Monday, April 07, 2008

All Worry. All The Time.

Saturday night was one of those nights. The whole family seemed intent on making me worry. Now, I should mention that, having been raised by Germans and Scandinavians in Wisconsin and attending the Lutheran Church, I know the worst is always yet to come. We don't really panic very often. We just bounce along on a sea of apprehension in our little dinghies of despair. When things go really well, it doesn't make us happy, necessarily. It just convinces us that we're being set up for a greater fall. Anxiety. Disquiet. Bother. Vexation. Perturbation. You pick the word. I'll fill the bill.

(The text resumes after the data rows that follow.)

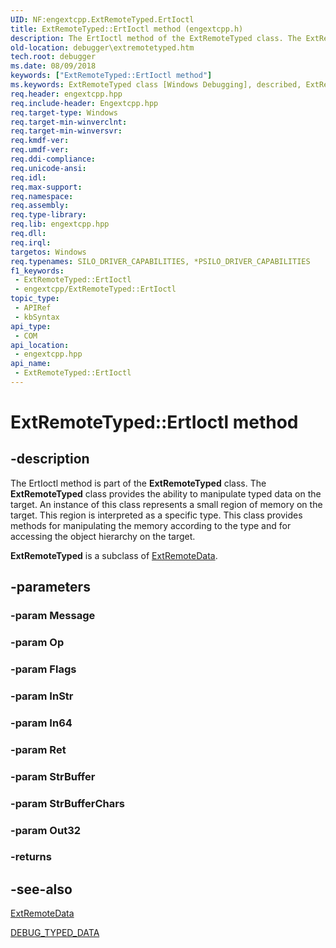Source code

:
 ```yaml
---
UID: NF:engextcpp.ExtRemoteTyped.ErtIoctl
title: ExtRemoteTyped::ErtIoctl method (engextcpp.h)
description: The ErtIoctl method of the ExtRemoteTyped class. The ExtRemoteTyped class provides the ability to manipulate typed data on the target.
old-location: debugger\extremotetyped.htm
tech.root: debugger
ms.date: 08/09/2018
keywords: ["ExtRemoteTyped::ErtIoctl method"]
ms.keywords: ExtRemoteTyped class [Windows Debugging], described, ExtRemoteTyped::Copy, Copy, ErtIoctl, ExtRemoteTyped, engextcpp/ExtRemoteTyped, debugger.extremotetyped, ExtRemoteTyped class [Windows Debugging], Clear, EngExtCpp_Ref_04970dac-e759-4a04-a1e0-8dab752c1418.xml, ExtRemoteTyped::ErtIoctl, ExtRemoteTyped::Clear
req.header: engextcpp.hpp
req.include-header: Engextcpp.hpp
req.target-type: Windows
req.target-min-winverclnt: 
req.target-min-winversvr: 
req.kmdf-ver: 
req.umdf-ver: 
req.ddi-compliance: 
req.unicode-ansi: 
req.idl: 
req.max-support: 
req.namespace: 
req.assembly: 
req.type-library: 
req.lib: engextcpp.hpp
req.dll: 
req.irql: 
targetos: Windows
req.typenames: SILO_DRIVER_CAPABILITIES, *PSILO_DRIVER_CAPABILITIES
f1_keywords:
 - ExtRemoteTyped::ErtIoctl
 - engextcpp/ExtRemoteTyped::ErtIoctl
topic_type:
 - APIRef
 - kbSyntax
api_type:
 - COM
api_location:
 - engextcpp.hpp
api_name:
 - ExtRemoteTyped::ErtIoctl
---
```


# ExtRemoteTyped::ErtIoctl method


## -description

The ErtIoctl method is part of the <b>ExtRemoteTyped</b> class. The <b>ExtRemoteTyped</b> class provides the ability to manipulate typed data on the target.  An instance of this class represents a small region of memory on the target. This region is interpreted as a specific type.  This class provides methods for manipulating the memory according to the type and for accessing the object hierarchy on the target.

<b>ExtRemoteTyped</b> is a subclass of <a href="..\engextcpp\nl-engextcpp-extremotedata.md">ExtRemoteData</a>.

## -parameters

### -param Message

### -param Op

### -param Flags

### -param InStr

### -param In64

### -param Ret

### -param StrBuffer

### -param StrBufferChars

### -param Out32

### -returns

## -see-also

<a href="..\engextcpp\nl-engextcpp-extremotedata.md">ExtRemoteData</a>

<a href="..\wdbgexts\ns-wdbgexts-_debug_typed_data.md">DEBUG_TYPED_DATA</a>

Years ago we had a dog named Jingles. Jingles was a dachshund-chihuahua mix. He was a nervous little guy. He was only really happy when everybody was home. Now, he didn't really like any of us but he wanted us home. Eventually, his canine psychic powers got so great that he could just sense when he was about to be left behind. One time, my wife, Jessica, was just thinking...thinking!...about taking the kids to a park. She hadn't gotten anyone's jacket or, for that matter, even left the kitchen yet that morning. Jingles knew something was up. He walked over to her and left a warm little "commentary" on her bare foot. In some ways I'm like Jingles. No, I don't do anything like the aforementioned protest and it's not so much fearing being alone. I just like to have everyone in one place...safe and sound. That made Saturday night a problem for me.

Our daughter, Samantha, was gone all day at a forensics event...home long enough to wolf down one of my almost-award-winning pigs-in-a-blanket...then off to babysit. She does this just a few houses away but I still am concerned. She's great at the job and it's terrific that she is earning some moolah but couldn't she just do it over the phone from her bedroom?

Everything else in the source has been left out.